Observing the Bizarre Giant Root-Rat
Taking the time to enjoy these species, and indulging in a warm cup of coffee, we began to notice that the land was alive with activity. Small rodents scurrying along the ground in search of food and alert of aerial predators. While amazed at the density of Blick’s Grass-Rats covering the landscape, we managed to get our first view of the bizarre and wonderful Giant Root-Rat. This is a species of rodent that has adapted not only to its surrounding habitat, but has a remarkable change in its skull structure where its eyes have migrated to the top of its head to ensure it can get a view from the safety of its burrow before it heads out to forage. These robust looking rodents are incredibly numerous. Studies have shown that in peak numbers in the rain season, healthy alpine moorland habitat can hold as many as 16,250 individuals per square mile.
Seeking the Rarest Canid on Earth
With this much biomass of rodents, it has opened up a niche for a strikingly beautiful predator—a descendant of the European Grey Wolf that has evolved to capitalize on this hefty rodent, as it continuously trots through the land looking for a meal. This is the Ethiopian Wolf. It is the rarest canid on earth, with fewer than 500 in existence. They are restricted to habitat that covers only 2% of Ethiopia’s landmass. The Ethiopian Wolf is endemic to the alpine moorlands of Ethiopia and is a rodent specialist.
Light on the foot, its slender frame allows it to stealthily sneak up on its subterranean prey. It has an elongated head, long jaw, and widely spaced teeth that allow it to punch deep into the earth as it pounces up and punctures the ground to get its teeth on a large root-rat. Having found an area rich in Giant Root-Rats, we knew we were in perfect habitat for the wolf.
Spotting the Ethiopian Wolf
We began the exciting search for one of Ethiopia’s most prized endemics. With such low numbers of wolves, one would expect a grueling long search. But to the amazement of our entire group, we had not travelled more than half a mile from our starting point when we saw the burnt orange color of a canid pop out of the heath and trot casually along the side of the road. It was not more than 100 feet from us, and it gave us a casual look as it slowly searched the land for food.
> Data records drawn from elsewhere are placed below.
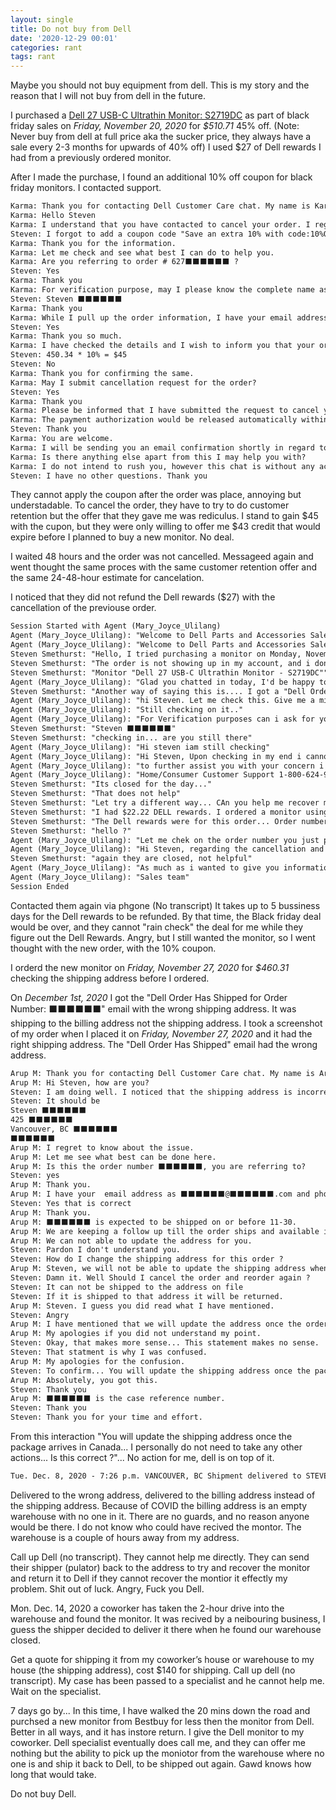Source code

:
 ```yaml
---
layout: single
title: Do not buy from Dell
date: '2020-12-29 00:01'
categories: rant
tags: rant
---
```


Maybe you should not buy equipment from dell. This is my story and the reason that I will not buy from dell in the future.

I purchased a [Dell 27 USB-C Ultrathin Monitor: S2719DC](https://www.dell.com/en-ca/shop/dell-27-usb-c-ultrathin-monitor-s2719dc/apd/210-aqpv/monitors-monitor-accessories?ref=frommyaccount) as part of black friday sales on *Friday, November 20, 2020* for *$510.71* 45% off. (Note: Never buy from dell at full price aka the sucker price, they always have a sale every 2-3 months for upwards of 40% off) I used $27 of Dell rewards I had from a previously ordered monitor.

After I made the purchase, I found an additional 10% off coupon for black friday monitors. I contacted support.

```txt
Karma: Thank you for contacting Dell Customer Care chat. My name is Karma .. Please give me a moment while I review your case details and I will be glad to assist you. 
Karma: Hello Steven 
Karma: I understand that you have contacted to cancel your order. I regret to know that but I would be glad to assist you with the same. 
Steven: I forgot to add a coupon code "Save an extra 10% with code:10%OFFMONITOR" 
Karma: Thank you for the information. 
Karma: Let me check and see what best I can do to help you. 
Karma: Are you referring to order # 627⬛⬛⬛⬛⬛⬛ ? 
Steven: Yes 
Karma: Thank you 
Karma: For verification purpose, may I please know the complete name as it appears on the account please? 
Steven: Steven ⬛⬛⬛⬛⬛⬛ 
Karma: Thank you 
Karma: While I pull up the order information, I have your email address and phone number updated in our records as ⬛⬛⬛@⬛⬛⬛⬛⬛⬛.com and ⬛⬛⬛⬛⬛⬛⬛⬛⬛. Is that correct? 
Steven: Yes 
Karma: Thank you so much. 
Karma: I have checked the details and I wish to inform you that your order is estimated to ship on Nov 24, 2020 and estimated to delivery Dec 07, 2020. I would also like to check if you will consider to keep the order if I offer you a credit for $43 ? 
Steven: 450.34 * 10% = $45 
Steven: No 
Karma: Thank you for confirming the same. 
Karma: May I submit cancellation request for the order? 
Steven: Yes 
Karma: Thank you 
Karma: Please be informed that I have submitted the request to cancel your order and your order would be cancelled within next 24 hours.You may check the status of Cancellation on Dell.ca or on your Dell "My Account". 
Karma: The payment authorization would be released automatically within 24-48 hours post cancellation of the order. 
Steven: Thank you 
Karma: You are welcome. 
Karma: I will be sending you an email confirmation shortly in regard to our conversation, along with a case number 104⬛⬛⬛⬛⬛⬛ in the subject line, which you could refer for any future assistance. If you have any concerns, please contact us back. 
Karma: Is there anything else apart from this I may help you with? 
Karma: I do not intend to rush you, however this chat is without any activity for over 2 minute now. I want to make sure our chat is still connected. 
Steven: I have no other questions. Thank you 
```

They cannot apply the coupon after the order was place, annoying but understadable. To cancel the order, they have to try to do customer retention but the offer that they gave me was rediculus. I stand to gain $45 with the cupon, but they were only willing to offer me $43 credit that would expire before I planned to buy a new monitor. No deal.

I waited 48 hours and the order was not cancelled. Messageed again and went thought the same proces with the same customer retention offer and the same 24-48-hour estimate for cancelation.

I noticed that they did not refund the Dell rewards ($27) with the cancellation of the previouse order.

```txt
Session Started with Agent (Mary_Joyce_Ulilang)
Agent (Mary_Joyce_Ulilang): "Welcome to Dell Parts and Accessories Sales Chat! This is Joyce and I will be your Dell Sales Chat Expert. I can be reached at ⬛⬛⬛⬛⬛⬛@Dellteam.com How can i help you with your purchase today?"
Agent (Mary_Joyce_Ulilang): "Welcome to Dell Parts and Accessories Sales Chat! This is Joyce and I will be your Dell Sales Chat Expert. I can be reached at ⬛⬛⬛⬛⬛⬛@Dellteam.com How can i help you with your purchase today?"
Steven Smethurst: "Hello, I tried purchasing a monitor on Monday, November 23, 2020 I got an "acknowledgment" (We have received your order) email but no order information. Order Info Order Date: 23/11/2020 Customer Number: ⬛⬛⬛⬛⬛⬛ DPID: ⬛⬛⬛⬛⬛⬛"
Steven Smethurst: "The order is not showing up in my account, and i don't have an order number to add it"
Steven Smethurst: "Monitor "Dell 27 USB-C Ultrathin Monitor - S2719DC""
Agent (Mary_Joyce_Ulilang): "Glad you chatted in today, I'd be happy to help you."
Steven Smethurst: "Another way of saying this is.... I got a "Dell Order Has Been Acknowledged" email from dell after ordering the monitor online. But i did not get a "Dell Order Has Been Confirmed for Order Number: #######" email ."
Agent (Mary_Joyce_Ulilang): "hi Steven. Let me check this. Give me a minute or two to pull up your acct"
Agent (Mary_Joyce_Ulilang): "Still checking on it.."
Agent (Mary_Joyce_Ulilang): "For Verification purposes can i ask for your full name"
Steven Smethurst: "Steven ⬛⬛⬛⬛⬛⬛"
Steven Smethurst: "checking in... are you still there"
Agent (Mary_Joyce_Ulilang): "Hi steven iam still checking"
Agent (Mary_Joyce_Ulilang): "Hi Steven, Upon checking in my end i cannot view your order record based on the DPID you have provided..."
Agent (Mary_Joyce_Ulilang): "to further assist you with your concern i wll give you the contact number of our customer care Team"
Agent (Mary_Joyce_Ulilang): "Home/Consumer Customer Support 1-800-624-9897 Monday-Friday: 7:00 a.m. to 7:00 p.m. (CST"
Steven Smethurst: "Its closed for the day..."
Steven Smethurst: "That does not help"
Steven Smethurst: "Let try a different way... CAn you help me recover my Dell Rewards ?"
Steven Smethurst: "I had $22.22 DELL rewards. I ordered a monitor using the Dell rewards, then cancelled the order. I was not refunded the Dell rewards upon cancellation"
Steven Smethurst: "The Dell rewards were for this order... Order number:⬛⬛⬛⬛⬛⬛"
Steven Smethurst: "hello ?"
Agent (Mary_Joyce_Ulilang): "Let me chek on the order number you just provided"
Agent (Mary_Joyce_Ulilang): "Hi Steven, regarding the cancellation and for refund of your order, kindly call our customer care Home/Consumer Customer Support 1-800-624-9897 Monday-Friday: 7:00 a.m. to 7:00 p.m. (CST"
Steven Smethurst: "again they are closed, not helpful"
Agent (Mary_Joyce_Ulilang): "As much as i wanted to give you information about refund and cancellation i handled Dells Part and Accessories Team"
Agent (Mary_Joyce_Ulilang): "Sales team"
Session Ended
```

Contacted them again via phgone (No transcript) It takes up to 5 bussiness days for the Dell rewards to be refunded. By that time, the Black friday deal would be over, and they cannot "rain check" the deal for me while they figure out the Dell Rewards. Angry, but I still wanted the monitor, so I went thought with the new order, with the 10% coupon.

I orderd the new monitor on *Friday, November 27, 2020* for *$460.31* checking the shipping address before I ordered.

On *December 1st, 2020* I got the "Dell Order Has Shipped for Order Number: ⬛⬛⬛⬛⬛⬛" email with the wrong shipping address. It was shipping to the billing address not the shipping address. I took a screenshot of my order when I placed it on *Friday, November 27, 2020* and it had the right shipping address. The "Dell Order Has Shipped" email had the wrong address.

```txt
Arup M: Thank you for contacting Dell Customer Care chat. My name is Arup Mishra. Please give me a moment while I review your case details and I will be glad to assist you. 
Arup M: Hi Steven, how are you? 
Steven: I am doing well. I noticed that the shipping address is incorrect on my order 
Steven: It should be 
Steven ⬛⬛⬛⬛⬛⬛
425 ⬛⬛⬛⬛⬛⬛
Vancouver, BC ⬛⬛⬛⬛⬛⬛
⬛⬛⬛⬛⬛⬛ 
Arup M: I regret to know about the issue. 
Arup M: Let me see what best can be done here. 
Arup M: Is this the order number ⬛⬛⬛⬛⬛⬛, you are referring to? 
Steven: yes 
Arup M: Thank you. 
Arup M: I have your  email address as ⬛⬛⬛⬛⬛⬛@⬛⬛⬛⬛⬛⬛.com and phone Number is ⬛⬛⬛⬛⬛⬛
Steven: Yes that is correct 
Arup M: Thank you. 
Arup M: ⬛⬛⬛⬛⬛⬛ is expected to be shipped on or before 11-30. 
Arup M: We are keeping a follow up till the order ships and available in Canada. 
Arup M: We can not able to update the address for you. 
Steven: Pardon I don't understand you. 
Steven: How do I change the shipping address for this order ? 
Arup M: Steven, we will not be able to update the shipping address when the order is in production. 
Steven: Damn it. Well Should I cancel the order and reorder again ? 
Steven: It can not be shipped to the address on file 
Steven: If it is shipped to that address it will be returned. 
Arup M: Steven. I guess you did read what I have mentioned. 
Steven: Angry 
Arup M: I have mentioned that we will update the address once the order ships from USA facilities and available in Canada. 
Arup M: My apologies if you did not understand my point. 
Steven: Okay, that makes more sense... This statement makes no sense.  "We can not able to update the address for you. " 
Steven: That statment is why I was confused. 
Arup M: My apologies for the confusion. 
Steven: To confirm... You will update the shipping address once the package arrives in Canada... I personally do not need to take any other actions... Is this correct ? 
Arup M: Absolutely, you got this. 
Steven: Thank you 
Arup M: ⬛⬛⬛⬛⬛⬛ is the case reference number. 
Steven: Thank you 
Steven: Thank you for your time and effort. 
```

From this interaction "You will update the shipping address once the package arrives in Canada... I personally do not need to take any other actions... Is this correct ?"... No action for me, dell is on top of it.

```txt
Tue. Dec. 8, 2020 - 7:26 p.m. VANCOUVER, BC Shipment delivered to STEVEN at: GUARD of ⬛⬛⬛⬛⬛⬛
```

Delivered to the wrong address, delivered to the billing address instead of the shipping address. Because of COVID the billing address is an empty warehouse with no one in it. There are no guards, and no reason anyone would be there. I do not know who could have recived the montor. The warehouse is a couple of hours away from my address.

Call up Dell (no transcript). They cannot help me directly. They can send their shipper (pulator) back to the address to try and recover the monitor and return it to Dell if they cannot recover the montior it effectly my problem. Shit out of luck. Angry, Fuck you Dell.

Mon. Dec. 14, 2020 a coworker has taken the 2-hour drive into the warehouse and found the monitor. It was recived by a neibouring business, I guess the shipper decided to deliver it there when he found our warehouse closed.

Get a quote for shipping it from my coworker’s house or warehouse to my house (the shipping address), cost $140 for shipping. Call up dell (no transcript). My case has been passed to a specialist and he cannot help me. Wait on the specialist.

7 days go by... In this time, I have walked the 20 mins down the road and purchsed a new monitor from Bestbuy for less then the monitor from Dell. Better in all ways, and it has instore return. I give the Dell monitor to my coworker. Dell specialist eventually does call me, and they can offer me nothing but the ability to pick up the moniotor from the warehouse where no one is and ship it back to Dell, to be shipped out again. Gawd knows how long that would take.

Do not buy Dell.
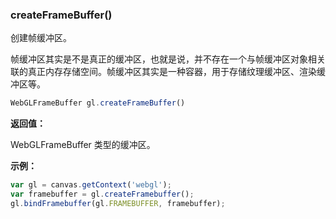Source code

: ### createFrameBuffer()

创建帧缓冲区。

帧缓冲区其实是不是真正的缓冲区，也就是说，并不存在一个与帧缓冲区对象相关联的真正内存存储空间。帧缓冲区其实是一种容器，用于存储纹理缓冲区、渲染缓冲区等。

```js
WebGLFrameBuffer gl.createFrameBuffer()
```

**返回值：**

WebGLFrameBuffer 类型的缓冲区。

**示例：**

```js
var gl = canvas.getContext('webgl');
var framebuffer = gl.createFramebuffer();
gl.bindFramebuffer(gl.FRAMEBUFFER, framebuffer);
```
We had been in Bale Mountains for no more than 2 hours and we had already captured its greatest prize. It is special encounters like spotting the Ethiopian Wolf that make this environment so rewarding. There are few areas that one can have a glimpse of such a high number of endemics in such a short space of time. For any individual looking to discover the rich diversity of our natural world, Ethiopia’s Bale Mountains and Sanetti Plateau will offer a rich experience with many exciting rewards.